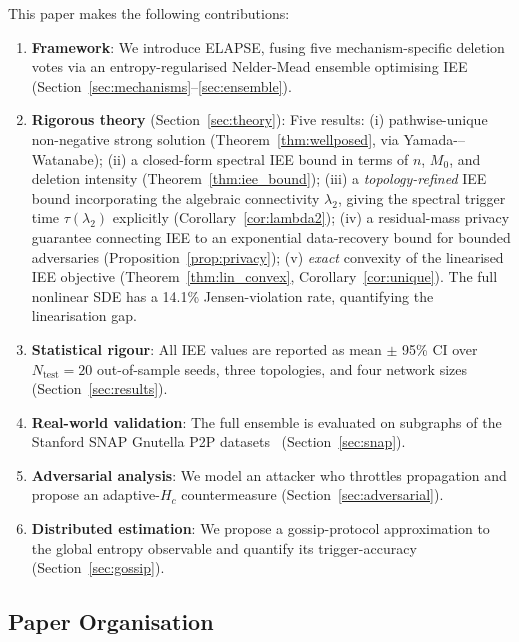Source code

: \documentclass[review,12pt]{elsarticle}
\newcommand{\Hc}{H_c}
\begin{document}
This paper makes the following contributions:
\begin{enumerate}
  \item \textbf{Framework}: We introduce ELAPSE, fusing five mechanism-specific
        deletion votes via an entropy-regularised Nelder-Mead ensemble optimising
        IEE (Section~\ref{sec:mechanisms}--\ref{sec:ensemble}).
  \item \textbf{Rigorous theory} (Section~\ref{sec:theory}):
        Five results: (i) pathwise-unique non-negative strong solution
        (Theorem~\ref{thm:wellposed}, via Yamada-–Watanabe);
        (ii) a closed-form spectral IEE bound in terms of $n$, $M_0$,
        and deletion intensity (Theorem~\ref{thm:iee_bound});
        (iii) a \emph{topology-refined} IEE bound incorporating the
        algebraic connectivity $\lambda_2$, giving the spectral trigger
        time $\tau(\lambda_2)$ explicitly (Corollary~\ref{cor:lambda2});
        (iv) a residual-mass privacy guarantee connecting IEE to an
        exponential data-recovery bound for bounded adversaries
        (Proposition~\ref{prop:privacy});
        (v) \emph{exact} convexity of the linearised IEE objective
        (Theorem~\ref{thm:lin_convex}, Corollary~\ref{cor:unique}).
        The full nonlinear SDE has a 14.1\% Jensen-violation rate,
        quantifying the linearisation gap.
  \item \textbf{Statistical rigour}: All IEE values are reported as
        mean $\pm$ 95\% CI over $N_{\mathrm{test}} = 20$ out-of-sample seeds,
        three topologies, and four network sizes (Section~\ref{sec:results}).
  \item \textbf{Real-world validation}: The full ensemble is evaluated on
        subgraphs of the Stanford SNAP Gnutella P2P
        datasets~\cite{snapnets} (Section~\ref{sec:snap}).
  \item \textbf{Adversarial analysis}: We model an attacker who throttles
        propagation and propose an adaptive-$\Hc$ countermeasure
        (Section~\ref{sec:adversarial}).
  \item \textbf{Distributed estimation}: We propose a gossip-protocol
        approximation to the global entropy observable and quantify its
        trigger-accuracy (Section~\ref{sec:gossip}).
\end{enumerate}

\subsection{Paper Organisation}
\end{document}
_ _ _ _ _
§ WORK TO COMPLETE
Now reproduce all of the entries precisely, with no pictures in the copy.

§ TASK OUTPUT
Source code

: \documentclass[review,12pt]{elsarticle}
\newcommand{\Hc}{H_c}
\begin{document}
This paper makes the following contributions:
\begin{enumerate}
  \item \textbf{Framework}: We introduce ELAPSE, fusing five mechanism-specific
        deletion votes via an entropy-regularised Nelder-Mead ensemble optimising
        IEE (Section~\ref{sec:mechanisms}--\ref{sec:ensemble}).
  \item \textbf{Rigorous theory} (Section~\ref{sec:theory}):
        Five results: (i) pathwise-unique non-negative strong solution
        (Theorem~\ref{thm:wellposed}, via Yamada-–Watanabe);
        (ii) a closed-form spectral IEE bound in terms of $n$, $M_0$,
        and deletion intensity (Theorem~\ref{thm:iee_bound});
        (iii) a \emph{topology-refined} IEE bound incorporating the
        algebraic connectivity $\lambda_2$, giving the spectral trigger
        time $\tau(\lambda_2)$ explicitly (Corollary~\ref{cor:lambda2});
        (iv) a residual-mass privacy guarantee connecting IEE to an
        exponential data-recovery bound for bounded adversaries
        (Proposition~\ref{prop:privacy});
        (v) \emph{exact} convexity of the linearised IEE objective
        (Theorem~\ref{thm:lin_convex}, Corollary~\ref{cor:unique}).
        The full nonlinear SDE has a 14.1\% Jensen-violation rate,
        quantifying the linearisation gap.
  \item \textbf{Statistical rigour}: All IEE values are reported as
        mean $\pm$ 95\% CI over $N_{\mathrm{test}} = 20$ out-of-sample seeds,
        three topologies, and four network sizes (Section~\ref{sec:results}).
  \item \textbf{Real-world validation}: The full ensemble is evaluated on
        subgraphs of the Stanford SNAP Gnutella P2P
        datasets~\cite{snapnets} (Section~\ref{sec:snap}).
  \item \textbf{Adversarial analysis}: We model an attacker who throttles
        propagation and propose an adaptive-$\Hc$ countermeasure
        (Section~\ref{sec:adversarial}).
  \item \textbf{Distributed estimation}: We propose a gossip-protocol
        approximation to the global entropy observable and quantify its
        trigger-accuracy (Section~\ref{sec:gossip}).
\end{enumerate}

\subsection{Paper Organisation}
\end{document}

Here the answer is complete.